Paul Read im Konferenzraum bei Invesco Perpetual gleich nach seinem Vortrag
Paul Read im Konferenzraum bei Invesco Perpetual gleich nach seinem Vortrag

Zum Schluss noch eine Warnung: „Das ist sehr schlechter Kaffee. Es ist englischer Kaffee.“ Es ist der Schlusspunkt einer denkwürdigen Präsentation, wie es sie wohl selten auf Medientagen von Fondsgesellschaften zu sehen gibt. Keine Spur von jenem Zweckoptimismus, den andere Fondsmanager gern mal zur Schau stellen. Sie war so ehrlich wie die Kaffee-Ansage. Sie war emotional. Sie war verblüffend. Sie war ... anders. Sie kam von Paul Read, der zusammen mit Paul Causer das Anleiheteam der Fondsgesellschaft Invesco Perpetual leitet und diverse Rentenfonds managt.

Read hat gerade keinen leichten Job, angesichts rekordniedriger Anleiherenditen. "Ich stecke in einem sehr teuren Markt fest", sagt er an einer Stelle. Und das sieht man ihm in jeder Sekunde an. Immer wieder lehnt er sich zurück, um seinen hageren Körper kurz darauf gleich wieder nach vorn zu schieben. Immer wieder hält er inne, blickt nach unten und sucht fast schon gequält nach den richtigen Worten. Paul Read wirkt wie einer, der gern woanders sein will.

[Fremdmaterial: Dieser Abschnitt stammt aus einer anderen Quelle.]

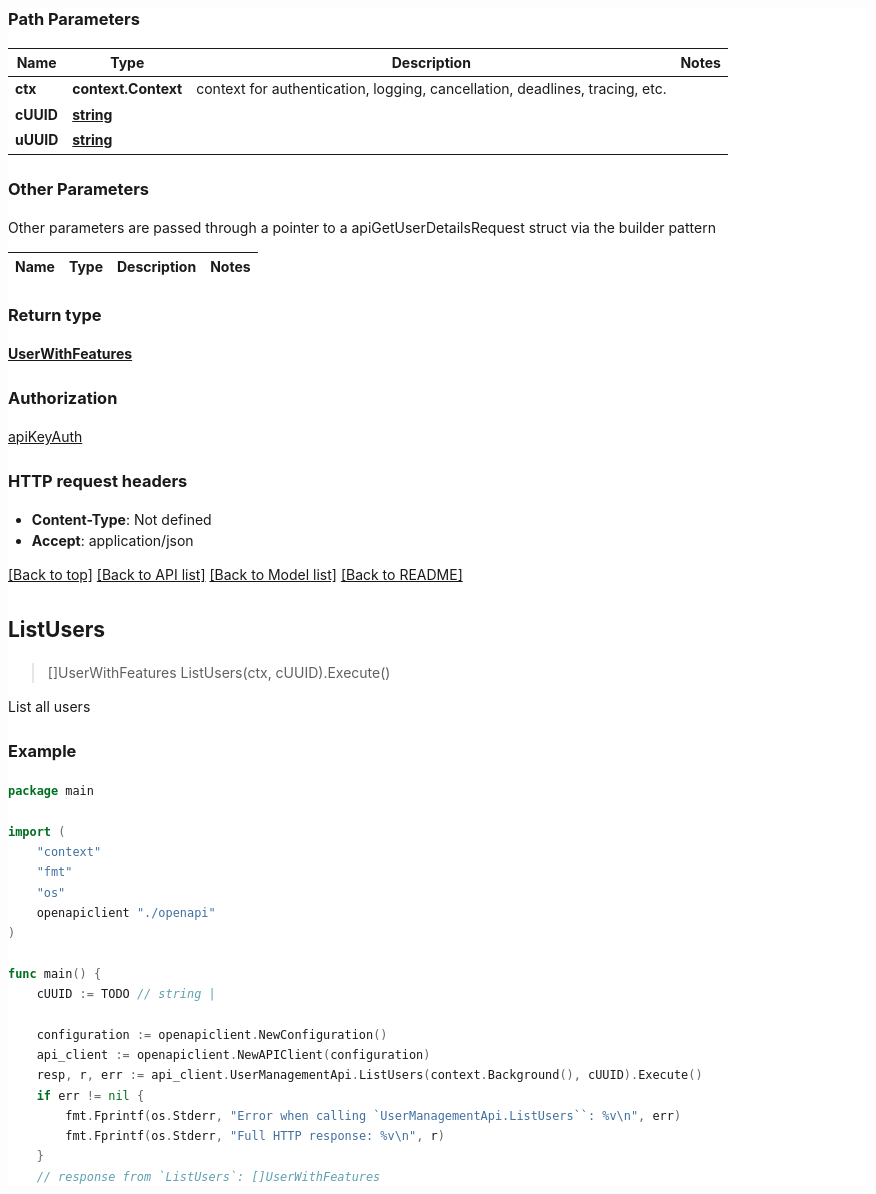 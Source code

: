 ### Path Parameters


Name | Type | Description  | Notes
------------- | ------------- | ------------- | -------------
**ctx** | **context.Context** | context for authentication, logging, cancellation, deadlines, tracing, etc.
**cUUID** | [**string**](.md) |  | 
**uUUID** | [**string**](.md) |  | 

### Other Parameters

Other parameters are passed through a pointer to a apiGetUserDetailsRequest struct via the builder pattern


Name | Type | Description  | Notes
------------- | ------------- | ------------- | -------------



### Return type

[**UserWithFeatures**](UserWithFeatures.md)

### Authorization

[apiKeyAuth](../README.md#apiKeyAuth)

### HTTP request headers

- **Content-Type**: Not defined
- **Accept**: application/json

[[Back to top]](#) [[Back to API list]](../README.md#documentation-for-api-endpoints)
[[Back to Model list]](../README.md#documentation-for-models)
[[Back to README]](../README.md)


## ListUsers

> []UserWithFeatures ListUsers(ctx, cUUID).Execute()

List all users

### Example

```go
package main

import (
    "context"
    "fmt"
    "os"
    openapiclient "./openapi"
)

func main() {
    cUUID := TODO // string | 

    configuration := openapiclient.NewConfiguration()
    api_client := openapiclient.NewAPIClient(configuration)
    resp, r, err := api_client.UserManagementApi.ListUsers(context.Background(), cUUID).Execute()
    if err != nil {
        fmt.Fprintf(os.Stderr, "Error when calling `UserManagementApi.ListUsers``: %v\n", err)
        fmt.Fprintf(os.Stderr, "Full HTTP response: %v\n", r)
    }
    // response from `ListUsers`: []UserWithFeatures
```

„Es ist eine fantastische Zeit, um Schuldner zu sein oder Finanzchef einer Firma oder Finanzminister“, sagt er. Investoren seien regelrecht ausgelaugt und panisch auf der Suche nach Renditen. Jeden Morgen finde er jede Menge neu ausgegebener Anleihen – mit Zinskupons zwischen 1,5 und 2,5 Prozent. Portugal könne sich billiger verschulden als die USA. Deutschland habe erstmals eine fünfjährige Anleihe mit einer Rendite unter null herausgegeben. „Es ist auch eine großartige Zeit, um ein Deutscher zu sein“, meint er mit dieser typisch-englischen Ironie und dreht sich zum anwesenden deutschen Pressesprecher. „Die Menschen bezahlen euch dafür, dass ihr ihr Geld annehmt.“

Read hingegen hat die Aufgabe, aus diesem Markt Renditen herauszuholen. Und das bei noch immer sprudelnden Zuflüssen. Seit Jahresanfang sind weitere 1,4 Milliarden Euro in seine Fonds geflossen. Wohin damit? Schwer zu sagen.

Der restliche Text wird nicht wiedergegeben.